## Task inputs
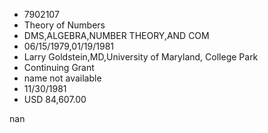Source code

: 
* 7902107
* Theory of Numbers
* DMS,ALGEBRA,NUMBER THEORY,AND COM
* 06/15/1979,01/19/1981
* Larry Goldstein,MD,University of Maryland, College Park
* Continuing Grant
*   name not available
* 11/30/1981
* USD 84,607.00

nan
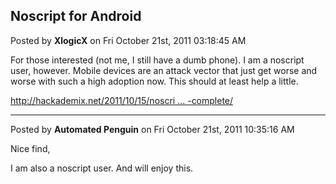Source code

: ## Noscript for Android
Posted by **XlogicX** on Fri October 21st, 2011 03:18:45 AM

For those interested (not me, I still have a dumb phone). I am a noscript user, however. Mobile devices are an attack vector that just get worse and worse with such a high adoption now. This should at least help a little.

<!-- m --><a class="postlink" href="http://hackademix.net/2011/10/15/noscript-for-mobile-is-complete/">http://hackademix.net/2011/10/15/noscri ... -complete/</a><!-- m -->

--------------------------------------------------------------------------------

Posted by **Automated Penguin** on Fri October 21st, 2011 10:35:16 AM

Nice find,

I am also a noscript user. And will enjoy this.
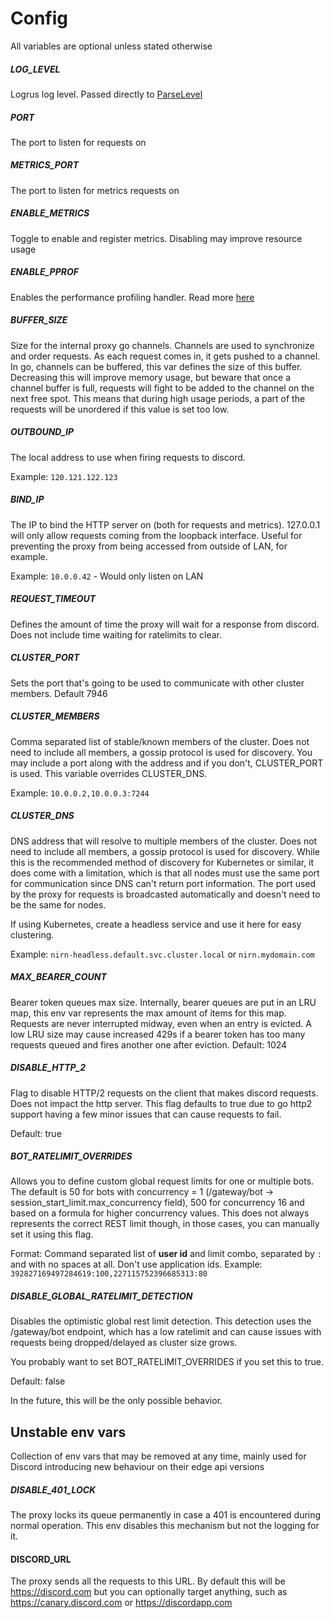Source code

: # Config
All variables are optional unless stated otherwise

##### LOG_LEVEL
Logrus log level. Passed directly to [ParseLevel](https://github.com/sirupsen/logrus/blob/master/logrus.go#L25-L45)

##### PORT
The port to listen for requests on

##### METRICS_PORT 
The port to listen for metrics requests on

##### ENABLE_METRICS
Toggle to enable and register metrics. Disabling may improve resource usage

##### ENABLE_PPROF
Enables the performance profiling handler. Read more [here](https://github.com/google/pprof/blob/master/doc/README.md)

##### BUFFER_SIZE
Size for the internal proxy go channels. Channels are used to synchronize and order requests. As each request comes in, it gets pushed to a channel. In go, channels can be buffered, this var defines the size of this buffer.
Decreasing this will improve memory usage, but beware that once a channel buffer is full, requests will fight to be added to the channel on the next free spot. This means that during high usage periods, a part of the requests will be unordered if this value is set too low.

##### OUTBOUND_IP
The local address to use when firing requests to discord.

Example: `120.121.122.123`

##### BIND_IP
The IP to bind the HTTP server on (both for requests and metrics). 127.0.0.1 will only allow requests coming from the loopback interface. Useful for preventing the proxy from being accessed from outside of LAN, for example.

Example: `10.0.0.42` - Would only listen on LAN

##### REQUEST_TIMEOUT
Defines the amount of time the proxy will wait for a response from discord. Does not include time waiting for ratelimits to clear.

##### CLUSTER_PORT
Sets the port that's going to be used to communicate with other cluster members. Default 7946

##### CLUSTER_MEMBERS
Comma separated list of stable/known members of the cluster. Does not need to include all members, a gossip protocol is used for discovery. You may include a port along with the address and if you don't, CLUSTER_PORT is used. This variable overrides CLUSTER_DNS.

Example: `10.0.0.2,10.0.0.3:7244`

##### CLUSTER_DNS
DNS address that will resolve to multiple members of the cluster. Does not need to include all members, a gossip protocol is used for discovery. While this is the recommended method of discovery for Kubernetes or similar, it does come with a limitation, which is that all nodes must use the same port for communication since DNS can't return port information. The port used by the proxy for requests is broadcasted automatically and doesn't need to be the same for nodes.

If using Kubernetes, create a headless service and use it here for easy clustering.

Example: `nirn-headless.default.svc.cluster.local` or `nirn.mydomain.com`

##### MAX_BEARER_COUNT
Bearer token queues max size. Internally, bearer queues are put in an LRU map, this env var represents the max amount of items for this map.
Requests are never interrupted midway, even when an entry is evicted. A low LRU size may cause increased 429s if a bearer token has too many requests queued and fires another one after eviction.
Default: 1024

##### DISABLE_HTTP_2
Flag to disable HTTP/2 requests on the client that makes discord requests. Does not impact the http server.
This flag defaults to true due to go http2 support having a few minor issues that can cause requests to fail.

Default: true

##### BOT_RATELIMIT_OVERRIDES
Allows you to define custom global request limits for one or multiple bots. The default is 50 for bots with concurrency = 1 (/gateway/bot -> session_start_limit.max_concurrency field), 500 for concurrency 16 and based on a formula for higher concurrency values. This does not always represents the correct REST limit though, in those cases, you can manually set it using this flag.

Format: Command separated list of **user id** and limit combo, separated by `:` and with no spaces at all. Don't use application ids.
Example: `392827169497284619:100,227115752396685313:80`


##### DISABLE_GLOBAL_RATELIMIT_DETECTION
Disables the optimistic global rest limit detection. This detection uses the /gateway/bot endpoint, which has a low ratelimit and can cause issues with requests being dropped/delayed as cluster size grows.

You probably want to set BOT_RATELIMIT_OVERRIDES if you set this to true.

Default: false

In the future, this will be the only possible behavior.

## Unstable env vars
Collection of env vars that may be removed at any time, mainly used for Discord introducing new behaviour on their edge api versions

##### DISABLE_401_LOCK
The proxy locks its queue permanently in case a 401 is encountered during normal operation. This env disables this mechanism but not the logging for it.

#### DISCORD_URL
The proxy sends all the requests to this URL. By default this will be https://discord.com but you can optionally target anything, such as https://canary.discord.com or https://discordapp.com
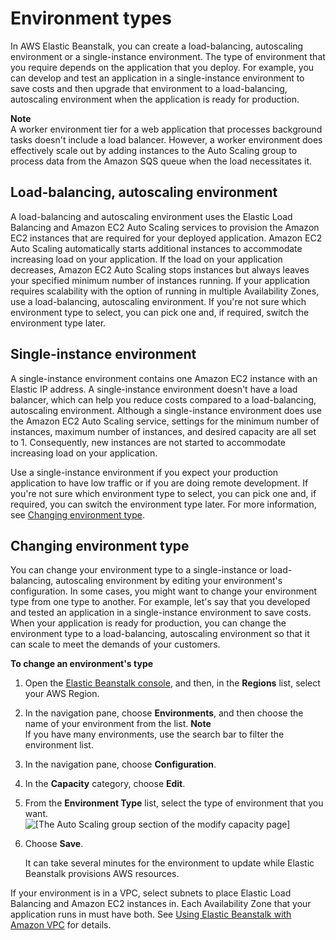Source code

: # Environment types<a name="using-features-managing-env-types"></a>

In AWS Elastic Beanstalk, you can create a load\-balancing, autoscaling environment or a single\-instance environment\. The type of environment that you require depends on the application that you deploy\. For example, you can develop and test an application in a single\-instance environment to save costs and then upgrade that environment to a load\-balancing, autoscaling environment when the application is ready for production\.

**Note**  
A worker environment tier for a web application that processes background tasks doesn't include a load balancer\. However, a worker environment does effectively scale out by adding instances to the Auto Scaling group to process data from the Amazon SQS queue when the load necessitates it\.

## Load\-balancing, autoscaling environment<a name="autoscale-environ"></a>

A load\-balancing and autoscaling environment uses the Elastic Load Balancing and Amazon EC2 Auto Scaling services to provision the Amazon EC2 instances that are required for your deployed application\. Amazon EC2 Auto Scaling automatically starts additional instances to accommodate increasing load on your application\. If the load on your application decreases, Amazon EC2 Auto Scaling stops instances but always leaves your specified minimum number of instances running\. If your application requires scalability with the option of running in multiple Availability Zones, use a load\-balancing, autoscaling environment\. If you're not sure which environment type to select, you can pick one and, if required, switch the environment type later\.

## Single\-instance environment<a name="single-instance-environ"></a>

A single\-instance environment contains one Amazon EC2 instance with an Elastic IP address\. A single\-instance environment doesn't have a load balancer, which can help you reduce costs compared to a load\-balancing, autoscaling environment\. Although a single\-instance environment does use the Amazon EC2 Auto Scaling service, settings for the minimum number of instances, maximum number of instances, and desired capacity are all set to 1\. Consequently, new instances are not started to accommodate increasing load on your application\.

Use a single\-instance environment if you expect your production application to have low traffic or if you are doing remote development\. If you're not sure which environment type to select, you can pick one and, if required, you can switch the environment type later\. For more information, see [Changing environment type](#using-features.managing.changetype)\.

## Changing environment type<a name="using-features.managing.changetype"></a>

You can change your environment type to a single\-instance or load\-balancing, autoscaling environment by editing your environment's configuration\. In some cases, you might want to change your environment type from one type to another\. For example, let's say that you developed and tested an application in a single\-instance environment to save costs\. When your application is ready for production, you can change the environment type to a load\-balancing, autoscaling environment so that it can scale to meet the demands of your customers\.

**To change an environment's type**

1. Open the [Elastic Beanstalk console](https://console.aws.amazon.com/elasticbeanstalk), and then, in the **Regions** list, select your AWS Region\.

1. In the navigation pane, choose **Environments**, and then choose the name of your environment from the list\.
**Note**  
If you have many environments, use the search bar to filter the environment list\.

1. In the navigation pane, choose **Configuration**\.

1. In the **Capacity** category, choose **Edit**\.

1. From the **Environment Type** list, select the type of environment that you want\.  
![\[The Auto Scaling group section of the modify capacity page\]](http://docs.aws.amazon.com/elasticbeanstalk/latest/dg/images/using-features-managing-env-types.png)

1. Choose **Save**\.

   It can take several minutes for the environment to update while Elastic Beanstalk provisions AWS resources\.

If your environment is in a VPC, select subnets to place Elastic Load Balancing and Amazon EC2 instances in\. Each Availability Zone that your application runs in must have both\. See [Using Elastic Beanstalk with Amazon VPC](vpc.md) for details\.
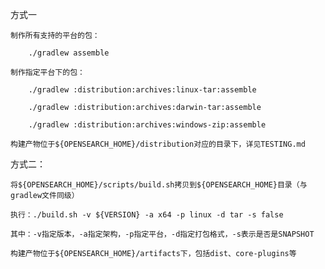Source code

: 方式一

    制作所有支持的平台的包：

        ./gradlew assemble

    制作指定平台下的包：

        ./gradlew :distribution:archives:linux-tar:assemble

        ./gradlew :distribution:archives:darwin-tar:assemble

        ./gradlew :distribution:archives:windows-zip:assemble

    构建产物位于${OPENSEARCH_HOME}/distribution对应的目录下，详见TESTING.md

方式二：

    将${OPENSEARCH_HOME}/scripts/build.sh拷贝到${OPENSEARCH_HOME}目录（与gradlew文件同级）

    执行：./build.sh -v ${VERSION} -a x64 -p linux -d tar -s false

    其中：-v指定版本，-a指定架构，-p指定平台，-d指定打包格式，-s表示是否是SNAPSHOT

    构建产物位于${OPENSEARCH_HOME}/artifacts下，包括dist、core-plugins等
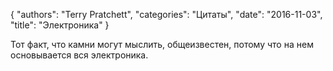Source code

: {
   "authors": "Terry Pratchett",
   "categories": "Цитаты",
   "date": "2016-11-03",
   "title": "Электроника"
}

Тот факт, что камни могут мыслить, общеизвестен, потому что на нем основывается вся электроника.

## Task requirements
Beginning with the line above that contains "If your environment" and finishing with the line that contains "其中：-v指定版本，-a指定", print those lines exactly and only. Skip all pictures.

## Task solution
If your environment is in a VPC, select subnets to place Elastic Load Balancing and Amazon EC2 instances in\. Each Availability Zone that your application runs in must have both\. See [Using Elastic Beanstalk with Amazon VPC](vpc.md) for details\.
Source code

: 方式一

    制作所有支持的平台的包：

        ./gradlew assemble

    制作指定平台下的包：

        ./gradlew :distribution:archives:linux-tar:assemble

        ./gradlew :distribution:archives:darwin-tar:assemble

        ./gradlew :distribution:archives:windows-zip:assemble

    构建产物位于${OPENSEARCH_HOME}/distribution对应的目录下，详见TESTING.md

方式二：

    将${OPENSEARCH_HOME}/scripts/build.sh拷贝到${OPENSEARCH_HOME}目录（与gradlew文件同级）

    执行：./build.sh -v ${VERSION} -a x64 -p linux -d tar -s false

    其中：-v指定版本，-a指定架构，-p指定平台，-d指定打包格式，-s表示是否是SNAPSHOT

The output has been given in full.